Born: April 17, 1927;

Died: July 14, 2019

Sandy Williamson of Leven who has died aged 92 was an outstanding Highland Games grass track cyclist of the 1950’s, who competed as ‘Herd’ to avoid confusion with another cyclist called Williamson. Over a long career he won countless races over various distances with the highlights including national titles over one, two and four miles.

After emigrating to Australia for about thirty years in 1961 he competed successfully in ‘hard track’ velodrome racing and some road racing till well into his 60’s. Once finished competitive cycling he rode recreationally till a ripe old age as life without cycling for him was as unimaginable as breathing without oxygen. Any time he travelled including trips back home, his beloved cycle went with him, even via Zimbabwe where he visited sister Moira en route. Such was his immersion in the sport that aged 73 he corresponded with an international coach requesting a ‘sprints training programme,’ omitting to mention the small detail of his age. When this later became apparent, the coach became very concerned over the possibility that the intensity of the programme might result in fatal consequences for Sandy for whom, clearly, age was merely a number.

Grass track cycling was a tough demanding sport with riders speeding round tight uneven tracks, often in fields, at about 20m.p.h., very close to each other with the constant risk of collisions and falls. Bikes had no brakes, were fixed gear which meant they could not freewheel and cyclists were in effect ‘strapped’ onto the pedals, with consequences in the event of a fall. Sandy often cycled to the Games, competed and cycled home afterwards. Steely determination was required to succeed, an attribute he possessed in abundance.
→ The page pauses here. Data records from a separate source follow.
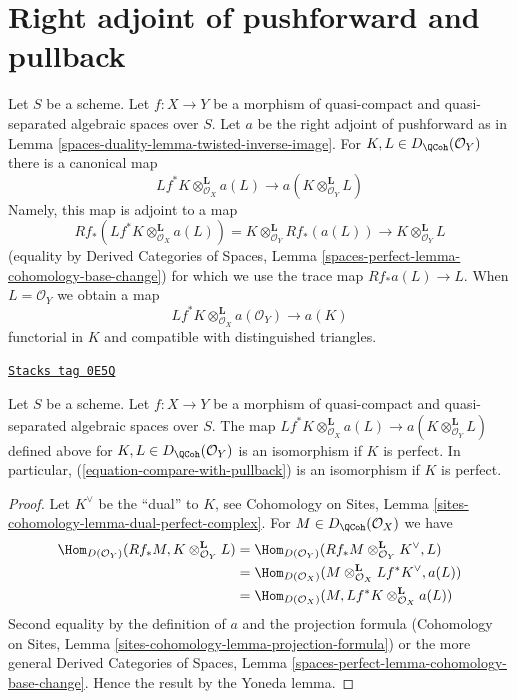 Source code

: \section{Right adjoint of pushforward and pullback}
\label{spaces-duality-section-compare-with-pullback}
Let $S$ be a scheme.
Let $f : X \to Y$ be a morphism of quasi-compact and quasi-separated
algebraic spaces over $S$.
Let $a$ be the right adjoint of pushforward as in
Lemma \ref{spaces-duality-lemma-twisted-inverse-image}. For $K, L \in D_\QCoh(\mathcal{O}_Y)$
there is a canonical map
$$
Lf^*K \otimes^\mathbf{L}_{\mathcal{O}_X} a(L)
\longrightarrow
a(K \otimes_{\mathcal{O}_Y}^\mathbf{L} L)
$$
Namely, this map is adjoint to a map
$$
Rf_*(Lf^*K \otimes^\mathbf{L}_{\mathcal{O}_X} a(L)) =
K \otimes^\mathbf{L}_{\mathcal{O}_Y} Rf_*(a(L))
\longrightarrow
K \otimes^\mathbf{L}_{\mathcal{O}_Y} L
$$
(equality by Derived Categories of Spaces, Lemma
\ref{spaces-perfect-lemma-cohomology-base-change})
for which we use the trace map $Rf_*a(L) \to L$.
When $L = \mathcal{O}_Y$ we obtain a map
\begin{equation}
\label{equation-compare-with-pullback}
Lf^*K \otimes^\mathbf{L}_{\mathcal{O}_X} a(\mathcal{O}_Y) \longrightarrow a(K)
\end{equation}
functorial in $K$ and compatible with distinguished triangles.

\begin{lemma}
\label{spaces-duality-lemma-compare-with-pullback-perfect}
\href{https://stacks.math.columbia.edu/tag/0E5Q}{\texttt{Stacks tag 0E5Q}}

Let $S$ be a scheme.
Let $f : X \to Y$ be a morphism of quasi-compact and quasi-separated
algebraic spaces over $S$. The map
$Lf^*K \otimes^\mathbf{L}_{\mathcal{O}_X} a(L) \to
a(K \otimes_{\mathcal{O}_Y}^\mathbf{L} L)$
defined above for $K, L \in D_\QCoh(\mathcal{O}_Y)$
is an isomorphism if $K$ is perfect. In particular,
(\ref{equation-compare-with-pullback}) is an isomorphism if $K$ is perfect.
\end{lemma}

\begin{proof}
Let $K^\vee$ be the ``dual'' to $K$, see
Cohomology on Sites, Lemma \ref{sites-cohomology-lemma-dual-perfect-complex}.
For $M \in D_\QCoh(\mathcal{O}_X)$ we have
\begin{align*}
\Hom_{D(\mathcal{O}_Y)}(Rf_*M, K \otimes^\mathbf{L}_{\mathcal{O}_Y} L)
& =
\Hom_{D(\mathcal{O}_Y)}(
Rf_*M \otimes^\mathbf{L}_{\mathcal{O}_Y} K^\vee, L) \\
& =
\Hom_{D(\mathcal{O}_X)}(
M \otimes^\mathbf{L}_{\mathcal{O}_X} Lf^*K^\vee, a(L)) \\
& =
\Hom_{D(\mathcal{O}_X)}(M,
Lf^*K \otimes^\mathbf{L}_{\mathcal{O}_X} a(L))
\end{align*}
Second equality by the definition of $a$ and the projection formula
(Cohomology on Sites, Lemma
\ref{sites-cohomology-lemma-projection-formula})
or the more general Derived Categories of Spaces, Lemma
\ref{spaces-perfect-lemma-cohomology-base-change}.
Hence the result by the Yoneda lemma.
\end{proof}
Sandy and rivals, such as the Hendry brothers from Gartcosh, Bert Duff from Falkland, Jock Ward from High Valleyfield and others competed as professionals mostly in Fife and Central Scotland. Although ‘professional’, winnings never provided a livelihood but were a welcome bonus to the weekly wage.

He also travelled south to compete in Lakeland Games at venues including Penrith, Keswick, Kendal, Ambleside and at Knighton in Wales. In one feature, Sandy was referred to as one of “the big guns” who came down from Scotland to compete, recording his first win at Keswick in the mile in 1952, followed by many successes.

He won his first Scottish titles in 1953, the mile at Alva and 2 miles at Coupar Angus and later a further four Scottish 2 miles titles at Alva between 1957 and ’61, his best time of 5ms. 21 secs. in 1959 equating to an average speed of c.22m.p.h. He also clinched the British mile title at Keswick in 1955 while other venues that yielded regular wins included Ceres, Lochore, Cupar, Airth, Alloa, Crieff, Thornton and Blackford among others.

Alexander Williamson was born in Leven where he lived in Glebe Street and attended the local Public School. Father Andrew initially worked as a lorry driver before operating a mobile fish and chip shop. Sandy trained as a plasterer and while working on a house in Methil met Nancy Smith whom he later married and with whom he had three sons, Sandy, James and Ian, all resident in Australia. By this time he was competing for Kennoway Road Club which led to his grass track career.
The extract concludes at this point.